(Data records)
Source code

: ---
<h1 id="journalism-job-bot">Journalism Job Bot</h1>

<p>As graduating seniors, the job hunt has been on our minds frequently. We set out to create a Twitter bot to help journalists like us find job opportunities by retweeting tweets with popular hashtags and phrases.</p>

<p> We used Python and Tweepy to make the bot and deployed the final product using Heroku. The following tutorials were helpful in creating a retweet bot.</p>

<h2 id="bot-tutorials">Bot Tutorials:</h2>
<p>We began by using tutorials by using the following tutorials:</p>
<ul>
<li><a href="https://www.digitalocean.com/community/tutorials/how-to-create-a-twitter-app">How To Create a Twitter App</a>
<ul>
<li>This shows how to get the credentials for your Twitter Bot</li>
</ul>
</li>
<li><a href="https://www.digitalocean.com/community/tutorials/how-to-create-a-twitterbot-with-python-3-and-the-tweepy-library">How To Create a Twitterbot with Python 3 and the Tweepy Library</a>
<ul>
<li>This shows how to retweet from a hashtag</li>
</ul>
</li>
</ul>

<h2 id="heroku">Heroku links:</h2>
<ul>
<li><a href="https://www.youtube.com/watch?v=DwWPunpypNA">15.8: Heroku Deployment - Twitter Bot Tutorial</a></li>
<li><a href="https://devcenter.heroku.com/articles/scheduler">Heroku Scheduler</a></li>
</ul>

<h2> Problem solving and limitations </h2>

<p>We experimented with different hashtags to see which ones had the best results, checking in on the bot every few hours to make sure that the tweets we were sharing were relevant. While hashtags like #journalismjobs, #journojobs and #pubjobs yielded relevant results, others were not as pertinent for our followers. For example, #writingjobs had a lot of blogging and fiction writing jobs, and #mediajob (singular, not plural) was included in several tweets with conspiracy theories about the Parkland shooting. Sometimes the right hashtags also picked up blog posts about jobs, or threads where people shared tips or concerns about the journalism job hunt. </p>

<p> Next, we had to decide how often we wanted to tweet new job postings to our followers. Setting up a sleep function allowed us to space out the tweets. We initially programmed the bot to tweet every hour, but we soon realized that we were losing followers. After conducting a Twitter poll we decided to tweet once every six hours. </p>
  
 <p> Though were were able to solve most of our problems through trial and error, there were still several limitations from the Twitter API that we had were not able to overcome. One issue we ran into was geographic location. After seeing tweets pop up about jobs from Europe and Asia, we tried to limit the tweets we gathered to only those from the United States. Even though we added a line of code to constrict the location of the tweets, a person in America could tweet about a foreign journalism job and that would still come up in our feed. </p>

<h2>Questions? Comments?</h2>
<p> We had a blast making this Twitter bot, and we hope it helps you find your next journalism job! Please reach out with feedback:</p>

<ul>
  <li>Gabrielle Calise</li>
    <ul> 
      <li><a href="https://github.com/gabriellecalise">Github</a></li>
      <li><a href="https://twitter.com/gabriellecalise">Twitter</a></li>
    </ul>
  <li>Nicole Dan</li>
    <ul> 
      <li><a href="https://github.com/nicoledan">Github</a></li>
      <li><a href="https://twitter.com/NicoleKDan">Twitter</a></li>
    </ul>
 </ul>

● Task prompt
Report every line of the data in which "Tweepy" appears.

● Result for this task
<p> We used Python and Tweepy to make the bot and deployed the final product using Heroku. The following tutorials were helpful in creating a retweet bot.</p>
<li><a href="https://www.digitalocean.com/community/tutorials/how-to-create-a-twitterbot-with-python-3-and-the-tweepy-library">How To Create a Twitterbot with Python 3 and the Tweepy Library</a>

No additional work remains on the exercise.